The Appalachian Trail enters Vermont coincident with the Long Trail and follows it for one hundred miles. It peels off near Killington and heads east to Norwich.
And as thru-hikers arrive in the Upper Valley, two friends and I – Scott and Austin – sometimes set up shop as Trail Angels near Orford, New Hampshire, to dispense what’s called “trail magic” – hotdogs, cheeseburgers, and cold soft drinks – to passing hikers.
Photographs of the AT are taken from dramatic overlooks, and thru-hiker wannabes envision two thousand miles of open views. But it’s mainly a green tunnel paved with rocks and slippery roots laid bare by decades of tramping feet, and long stretches of mud.
North-bounders here will in a few miles start up Mount Moosilauke, the first of the 4000-foot White Mountains - the roughest part of the trail, where most hikers will average less than ten miles a day .
South-bounders will find easier terrain through southern New England and New Jersey – although, as one hiker said, “You look ahead of you when you get a view, and there’s a bunch of mountains, and you know that, whoever built the trail took it right over the top of every one of ‘em.”
A trail name i s de rigueur , and you don’t give it to yourself; other hikers confer it according to your appearance or performance.
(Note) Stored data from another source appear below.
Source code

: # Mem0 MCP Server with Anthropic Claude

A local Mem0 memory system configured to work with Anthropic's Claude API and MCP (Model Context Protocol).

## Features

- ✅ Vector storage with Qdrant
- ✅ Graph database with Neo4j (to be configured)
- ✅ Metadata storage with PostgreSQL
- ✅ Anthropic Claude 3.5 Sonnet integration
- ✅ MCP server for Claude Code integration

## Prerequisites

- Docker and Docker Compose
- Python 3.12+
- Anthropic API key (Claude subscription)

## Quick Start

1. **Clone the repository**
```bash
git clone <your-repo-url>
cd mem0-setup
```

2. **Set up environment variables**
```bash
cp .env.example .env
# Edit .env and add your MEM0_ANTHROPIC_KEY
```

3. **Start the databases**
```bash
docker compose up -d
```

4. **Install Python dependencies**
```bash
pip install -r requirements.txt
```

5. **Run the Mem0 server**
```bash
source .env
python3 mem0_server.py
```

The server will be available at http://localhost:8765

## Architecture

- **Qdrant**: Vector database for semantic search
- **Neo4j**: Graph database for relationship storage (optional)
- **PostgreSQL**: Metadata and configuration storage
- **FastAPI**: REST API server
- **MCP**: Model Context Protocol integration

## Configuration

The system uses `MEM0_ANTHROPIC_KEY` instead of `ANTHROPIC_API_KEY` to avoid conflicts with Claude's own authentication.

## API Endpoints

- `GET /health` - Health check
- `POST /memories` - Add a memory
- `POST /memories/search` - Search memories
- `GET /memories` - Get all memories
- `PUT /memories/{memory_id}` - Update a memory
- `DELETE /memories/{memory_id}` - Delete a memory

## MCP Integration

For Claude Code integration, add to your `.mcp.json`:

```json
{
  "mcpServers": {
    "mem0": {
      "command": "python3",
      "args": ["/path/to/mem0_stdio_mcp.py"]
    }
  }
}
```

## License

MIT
W e’ve met Nova (from Halifax), River, Four Years, and Librarian (because, as her namer says) “she’s bookin’!”
We greeted a south-bounder named Flyby , who never took off his pack. Another wanted to sit and talk. He’d broken up with his girlfriend the day before, after they’d hiked together all the way from Katahdin.
One woman ha d spent the night on Mount Cube freezing while thunder rumbled . And one arrived as we were closing up for the day . But he still got fresh fruit and a goodie bag.
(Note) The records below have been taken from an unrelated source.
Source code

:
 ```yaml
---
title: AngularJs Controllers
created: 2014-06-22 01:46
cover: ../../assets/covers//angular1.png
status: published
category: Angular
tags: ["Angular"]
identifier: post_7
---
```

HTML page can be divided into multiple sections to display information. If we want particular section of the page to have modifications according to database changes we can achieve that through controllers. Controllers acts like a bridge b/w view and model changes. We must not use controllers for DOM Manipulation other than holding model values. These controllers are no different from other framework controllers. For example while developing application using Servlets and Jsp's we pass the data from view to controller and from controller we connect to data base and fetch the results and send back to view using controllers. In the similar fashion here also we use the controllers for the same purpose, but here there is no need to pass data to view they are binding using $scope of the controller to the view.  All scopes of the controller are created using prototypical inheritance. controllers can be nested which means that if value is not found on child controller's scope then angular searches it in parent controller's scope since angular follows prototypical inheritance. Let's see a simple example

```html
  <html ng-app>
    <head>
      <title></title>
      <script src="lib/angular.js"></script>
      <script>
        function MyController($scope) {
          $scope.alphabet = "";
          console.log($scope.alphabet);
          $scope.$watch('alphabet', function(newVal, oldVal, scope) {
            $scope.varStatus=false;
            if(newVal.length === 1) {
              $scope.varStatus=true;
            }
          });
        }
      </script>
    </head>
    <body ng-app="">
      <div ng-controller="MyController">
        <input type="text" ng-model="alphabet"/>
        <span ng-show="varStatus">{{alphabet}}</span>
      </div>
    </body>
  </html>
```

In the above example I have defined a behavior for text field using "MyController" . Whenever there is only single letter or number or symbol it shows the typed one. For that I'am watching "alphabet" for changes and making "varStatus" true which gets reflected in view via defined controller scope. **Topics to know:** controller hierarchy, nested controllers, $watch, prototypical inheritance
Everybody had a story. They’d all quit jobs, or were hiking between school and going to work. Some had retired, like Tigger, who carried a stuffed toy.
The popularity of the AT has diminished its solitude. But it’s still the same slog – one foot in front of the other for months – that it was for Scott, Austin, and me; so it’s the least we can do to join the hundreds of other Trail Angels all along its length in providing a little magic along the way.